Check the prediction for the drawn symbol of the three networks.

In [None]:
writing_tranform = transforms.Compose([
    transforms.ToPILImage(),               # Convert to PIL image
    transforms.ToTensor()                 # Converts to [C, H, W] and scales to [0.0, 1.0]
])

img_tensor = writing_tranform(output_img)    # [1, 28, 28]    
img_tensor = img_tensor.unsqueeze(0)   # Add batch dimension -> [1, 1, 28, 28]

In [None]:
output_pt = mnist_cnn_pt.forward(img_tensor)
output_analog_pt = analog_mnist_cnn_pt.forward(img_tensor)
# reinitialize(analog_mnist_cnn_pt) # uncommen to see cycle-by-cycle variability (programming error )
output_analog_CS = analog_mnist_cnn_CS.net(img_tensor)
# reinitialize(analog_mnist_cnn_CS.net) # uncommen to see cycle-by-cycle variability (programming error )

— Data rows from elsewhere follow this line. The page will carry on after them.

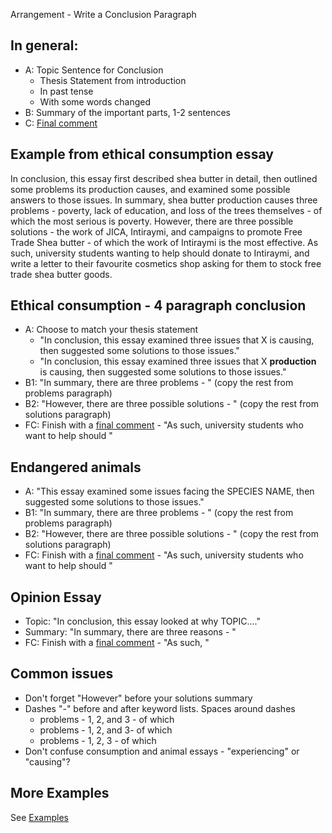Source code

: Arrangement - Write a Conclusion Paragraph


## In general: 
* A: Topic Sentence for Conclusion
    * Thesis Statement from introduction
    * In past tense
    * With some words changed
* B: Summary of the important parts, 1-2 sentences
* C: [Final comment](Style-WriteAFinalComment)

## Example from  ethical consumption essay

In conclusion, this essay first described shea butter in detail, then outlined some problems its production causes, and examined some possible answers to those issues. In summary, shea butter production causes three problems - poverty, lack of education, and loss of the trees themselves - of which the most serious is poverty. However, there are three possible solutions - the work of JICA, Intiraymi, and campaigns to promote Free Trade Shea butter - of which the work of Intiraymi is the most effective. As such, university students wanting to help should donate to Intiraymi, and write a letter to their favourite cosmetics shop asking for them to stock free trade shea butter goods. 





## Ethical consumption - 4 paragraph conclusion
* A: Choose to match your thesis statement
    * "In conclusion, this essay examined three issues that X  is causing, then suggested some solutions to those issues." 
    * "In conclusion, this essay examined three issues that X __production__ is causing, then suggested some solutions to those issues." 
* B1: "In summary, there are three problems - "  (copy the rest from problems paragraph)
* B2: "However, there are three possible solutions - " (copy the rest from solutions paragraph)
* FC: Finish with a [final comment](Style-WriteAFinalComment) - "As such, university students who want to help should "



## Endangered animals  
* A: "This essay examined some issues facing the SPECIES NAME, then suggested some solutions to those issues."
* B1: "In summary, there are three problems - "  (copy the rest from problems paragraph)
* B2: "However, there are three possible solutions - " (copy the rest from solutions paragraph)
* FC: Finish with a [final comment](Style-WriteAFinalComment) - "As such, university students who want to help should "

## Opinion Essay 
* Topic: "In conclusion, this essay looked at why TOPIC...."
* Summary: "In summary, there are three reasons - "  
* FC: Finish with a [final comment](Style-WriteAFinalComment) - "As such, "
  
## Common issues
* Don't forget "However" before your solutions summary
* Dashes "-" before and after keyword lists.  Spaces around dashes
    * problems - 1, 2, and 3 - of which
    * problems - 1, 2, and 3- of which
    * problems - 1, 2, 3 - of which
* Don't confuse consumption and animal essays - "experiencing" or "causing"?

## More Examples
See [Examples](INdex-Examples)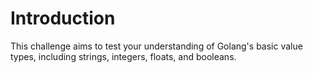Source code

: # Introduction

This challenge aims to test your understanding of Golang's basic value types, including strings, integers, floats, and booleans.
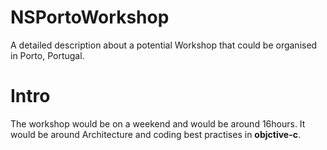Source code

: NSPortoWorkshop
===============

A detailed description about a potential Workshop that could be organised in Porto, Portugal. 

Intro
===

The workshop would be on a weekend and would be around 16hours. It would be around Architecture and coding best practises in **objctive-c**.
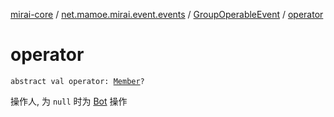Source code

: [mirai-core](../../index.md) / [net.mamoe.mirai.event.events](../index.md) / [GroupOperableEvent](index.md) / [operator](./operator.md)

# operator

`abstract val operator: `[`Member`](../../net.mamoe.mirai.contact/-member/index.md)`?`

操作人, 为 `null` 时为 [Bot](../../net.mamoe.mirai/-bot/index.md) 操作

y_pred_output_pt = output_pt.data.detach().numpy()
y_pred_output_analog_pt = output_analog_pt.data.detach().numpy()
y_pred_output_analog_CS = output_analog_CS.data.detach().numpy()

print("Predicted Writing Digit")
print("================")
print(f"Standard training, standard inference: {y_pred_output_pt.argmax(axis=-1)}")
print(f"Standard training, CrossSim inference: {y_pred_output_analog_pt.argmax(axis=-1)}")
print(f"CrossSim training, CrossSim inference: {y_pred_output_analog_CS.argmax(axis=-1)}\n\n")


Predicted Writing Digit
Standard training, standard inference: [3]
Standard training, CrossSim inference: [5]
CrossSim training, CrossSim inference: [3]




[W618 16:53:19.889719448 NNPACK.cpp:57] Could not initialize NNPACK! Reason: Unsupported hardware.
[W618 16:53:19.900309659 NNPACK.cpp:57] Could not initialize NNPACK! Reason: Unsupported hardware.